Monday, July 30, 2018
Venting Is Good For The Soul
Dear Diary:
My biggest fear since early childhood has been abandonment. My mother abandoned me when I was four years old and I have never quite recovered.
I heard my ex husband moved to Florida and my stomach is in knots. How could he leave our son without so much as a goodbye? Does he not understand the damage that abandonment does to a person? He actually left him alone two years ago; he told him to call him when he wanted to see him. No calls on his birthday and only sees him for ten minutes at Christmas. He is a narcissist and deep down the narcissist is terrified of being abandoned so he abandons everyone and everything before they can abandon him. Well, the best defense is a good offense, or so I've been told.

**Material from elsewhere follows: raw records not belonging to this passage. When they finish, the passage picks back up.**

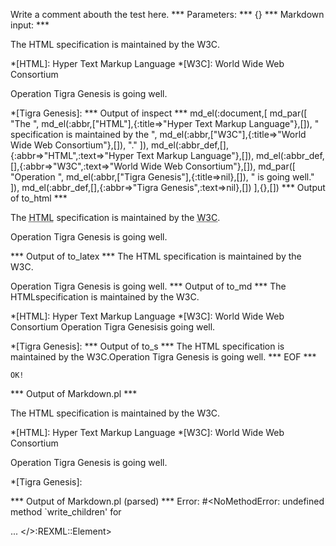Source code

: Write a comment abouth the test here.
*** Parameters: ***
{}
*** Markdown input: ***

The HTML specification is maintained by the W3C.

*[HTML]: Hyper Text Markup Language
*[W3C]:  World Wide Web Consortium



Operation Tigra Genesis is going well.

*[Tigra Genesis]:
*** Output of inspect ***
md_el(:document,[
	md_par([
		"The ",
		md_el(:abbr,["HTML"],{:title=>"Hyper Text Markup Language"},[]),
		" specification is maintained by the ",
		md_el(:abbr,["W3C"],{:title=>"World Wide Web Consortium"},[]),
		"."
	]),
	md_el(:abbr_def,[],{:abbr=>"HTML",:text=>"Hyper Text Markup Language"},[]),
	md_el(:abbr_def,[],{:abbr=>"W3C",:text=>"World Wide Web Consortium"},[]),
	md_par([
		"Operation ",
		md_el(:abbr,["Tigra Genesis"],{:title=>nil},[]),
		" is going well."
	]),
	md_el(:abbr_def,[],{:abbr=>"Tigra Genesis",:text=>nil},[])
],{},[])
*** Output of to_html ***
<p>The <abbr title='Hyper Text Markup Language'>HTML</abbr> specification is maintained by the <abbr title='World Wide Web Consortium'>W3C</abbr>.</p>

<p>Operation <abbr>Tigra Genesis</abbr> is going well.</p>
*** Output of to_latex ***
The HTML specification is maintained by the W3C.

Operation Tigra Genesis is going well.
*** Output of to_md ***
The HTMLspecification is maintained by
the W3C.

*[HTML]: Hyper Text Markup Language
*[W3C]: World Wide Web Consortium
Operation Tigra Genesisis going well.

*[Tigra Genesis]:
*** Output of to_s ***
The HTML specification is maintained by the W3C.Operation Tigra Genesis is going well.
*** EOF ***



	OK!



*** Output of Markdown.pl ***
<p>The HTML specification is maintained by the W3C.</p>

<p>*[HTML]: Hyper Text Markup Language
*[W3C]:  World Wide Web Consortium</p>

<p>Operation Tigra Genesis is going well.</p>

<p>*[Tigra Genesis]:</p>

*** Output of Markdown.pl (parsed) ***
Error: #<NoMethodError: undefined method `write_children' for <div> ... </>:REXML::Element>
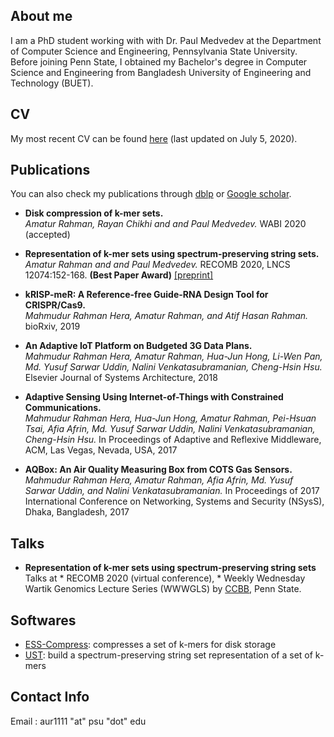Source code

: ## About me

I am a PhD student working with with Dr. Paul Medvedev at the Department of Computer Science and Engineering, Pennsylvania State University. Before joining Penn State, I obtained my Bachelor's degree in Computer Science and Engineering from Bangladesh University of Engineering and Technology (BUET).

## CV

My most recent CV can be found [here](https://www.dropbox.com/s/6wdlt8yack45gw0/cv_amatur_feb20.pdf?dl=0) (last updated on July 5, 2020). 

## Publications

You can also check my publications through [dblp](https://dblp.uni-trier.de/pers/hd/r/Rahman:Amatur) or [Google scholar](https://scholar.google.com/citations?hl=en&user=28hqEC4AAAAJ).

- **Disk compression of k-mer sets.**  
_Amatur Rahman, Rayan Chikhi and and Paul Medvedev._  WABI 2020 (accepted)

- **Representation of k-mer sets using spectrum-preserving string sets.**      
_Amatur Rahman and and Paul Medvedev._  RECOMB 2020, LNCS 12074:152-168. **(Best Paper Award)** [ [preprint] ](https://doi.org/10.1101/2020.01.07.896928)

- **kRISP-meR: A Reference-free Guide-RNA Design Tool for CRISPR/Cas9.**    
_Mahmudur Rahman Hera, Amatur Rahman, and Atif Hasan Rahman._ bioRxiv, 2019 

- **An Adaptive IoT Platform on Budgeted 3G Data Plans.**   
_Mahmudur Rahman Hera, Amatur Rahman, Hua-Jun Hong, Li-Wen Pan, Md. Yusuf Sarwar Uddin, Nalini Venkatasubramanian, Cheng-Hsin Hsu._ Elsevier Journal of Systems Architecture, 2018

- **Adaptive Sensing Using Internet-of-Things with Constrained Communications.**   
_Mahmudur Rahman Hera, Hua-Jun Hong, Amatur Rahman, Pei-Hsuan Tsai, Afia Afrin, Md. Yusuf Sarwar Uddin, Nalini Venkatasubramanian, Cheng-Hsin Hsu._ In Proceedings of Adaptive and Reflexive Middleware, ACM, Las Vegas, Nevada, USA, 2017

- **AQBox: An Air Quality Measuring Box from COTS Gas Sensors.**   
_Mahmudur Rahman Hera, Amatur Rahman, Afia Afrin, Md. Yusuf Sarwar Uddin, and Nalini Venkatasubramanian._ In Proceedings of 2017 International Conference on Networking, Systems and Security (NSysS), Dhaka, Bangladesh, 2017


## Talks

- **Representation of k-mer sets using spectrum-preserving string sets**   
Talks at * RECOMB 2020 (virtual conference), * Weekly Wednesday Wartik Genomics Lecture Series (WWWGLS) by [CCBB](https://www.ccbb.psu.edu/seminar/), Penn State.

## Softwares

- [ESS-Compress](https://github.com/medvedevgroup/ESSCompress): compresses a set of k-mers for disk storage
- [UST](https://github.com/medvedevgroup/UST): build a spectrum-preserving string set representation of a set of k-mers

## Contact Info
Email : aur1111 "at" psu "dot" edu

I have been dreaming about my ex husband this week. I dreamed he and the new wife had a baby. What a nightmare! I keep thinking that I see him around town and it is very unsettling. Why I am torturing myself with this nonsense? I swear I have let him go, but sometimes he creeps into my subconscious and I can't shake him.
Maybe I am thinking of our son and how I have had to assure him that I not going anywhere and that I am always here for him. Or how sometimes he eats and eats to try and fill this invisible void inside himself. I think of quitting smoking and losing weight with such urgency now. I have to live to be at least 110 so I know that our son is going to be taken care of.
I am typing all these words but none of the words seem to convey how heavy all this seems to me some days. I am only venting here because most of the time all this is some of the madness that swirls around in my brain. There is no one to tell how I feel about it all so I hold it all in and get on with the business of living.